Objective
To evaluate the performance of a deep learning (DL) model in an external dataset to assess radiographic knee osteoarthritis using Kellgren-Lawrence (KL) grades against versatile human readers.
Materials and methods
Two-hundred-eight knee anteroposterior conventional radiographs (CRs) were included in this retrospective study. Four readers (three radiologists, one orthopedic surgeon) assessed the KL grades and consensus grade was derived as the mean of these. The DL model was trained using all the CRs from Multicenter Osteoarthritis Study (MOST) and validated on Osteoarthritis Initiative (OAI) dataset and then tested on our external dataset.

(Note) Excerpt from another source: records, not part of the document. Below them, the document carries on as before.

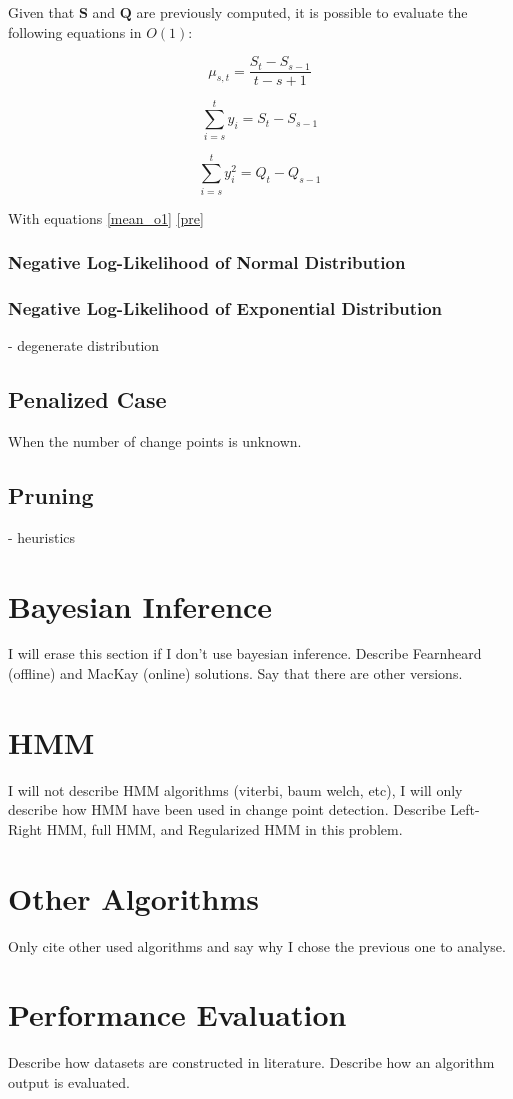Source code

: Given that $\mathbf{S}$ and $\mathbf{Q}$ are previously computed, it is possible to evaluate the following equations in $O(1)$: 

\begin{equation}
    \label{mean_o1}
    \mu_{s, t} = \frac{S_{t} - S_{s - 1}}{t - s + 1}
\end{equation}

\begin{equation}
    \label{prefixsum1_o1}
    \sum \limits_{i = s}^{t} y_{i} = S_{t} - S_{s - 1}
\end{equation}

\begin{equation}
    \label{prefixsum2_o1}
    \sum \limits_{i = s}^{t} y_{i}^{2} = Q_{t} - Q_{s - 1}
\end{equation}

With equations \ref{mean_o1} \ref{pre}

\subsubsection{Negative Log-Likelihood of Normal Distribution}
\subsubsection{Negative Log-Likelihood of Exponential Distribution}

- degenerate distribution

\subsection{Penalized Case}

When the number of change points is unknown.

\subsection{Pruning}
- heuristics

\section{Bayesian Inference}
I will erase this section if I don't use bayesian inference. Describe Fearnheard (offline) and MacKay (online) solutions. Say that there are other versions.

\section{HMM}
I will not describe HMM algorithms (viterbi, baum welch, etc), I will only describe how HMM have been used in change point detection. Describe Left-Right HMM, full HMM, and Regularized HMM in this problem.

\section{Other Algorithms}
Only cite other used algorithms and say why I chose the previous one to analyse.

\section{Performance Evaluation}
  Describe how datasets are constructed in literature. Describe how an algorithm output is evaluated.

To assess the agreement between the graders, Cohen's quadratic kappa (k) with 95 % confidence intervals were used. Diagnostic performance was measured using confusion matrices and receiver operating characteristic (ROC) analyses.
Results
The multiclass (KL grades from 0 to 4) diagnostic performance of the DL model was multifaceted: sensitivities were between 0.372 and 1.000, specificities 0.691–0.974, PPVs 0.227–0.879, NPVs 0.622–1.000, and AUCs 0.786–0.983. The overall balanced accuracy was 0.693, AUC 0.886, and kappa 0.820. If only dichotomous KL grading (i.e. KL0-1 vs. KL2-4) was utilized, superior metrics were seen with an overall balanced accuracy of 0.902 and AUC of 0.967. A substantial agreement between each reader and DL model was found: the inter-rater agreement was 0.737 [0.685–0.790] for the radiology resident, 0.761 [0.707–0.816] for the musculoskeletal radiology fellow, 0.802 [0.761–0.843] for the senior musculoskeletal radiologist, and 0.818 [0.775–0.860] for the orthopedic surgeon.
Conclusion
In an external dataset, our DL model can grade knee osteoarthritis with diagnostic accuracy comparable to highly experienced human readers.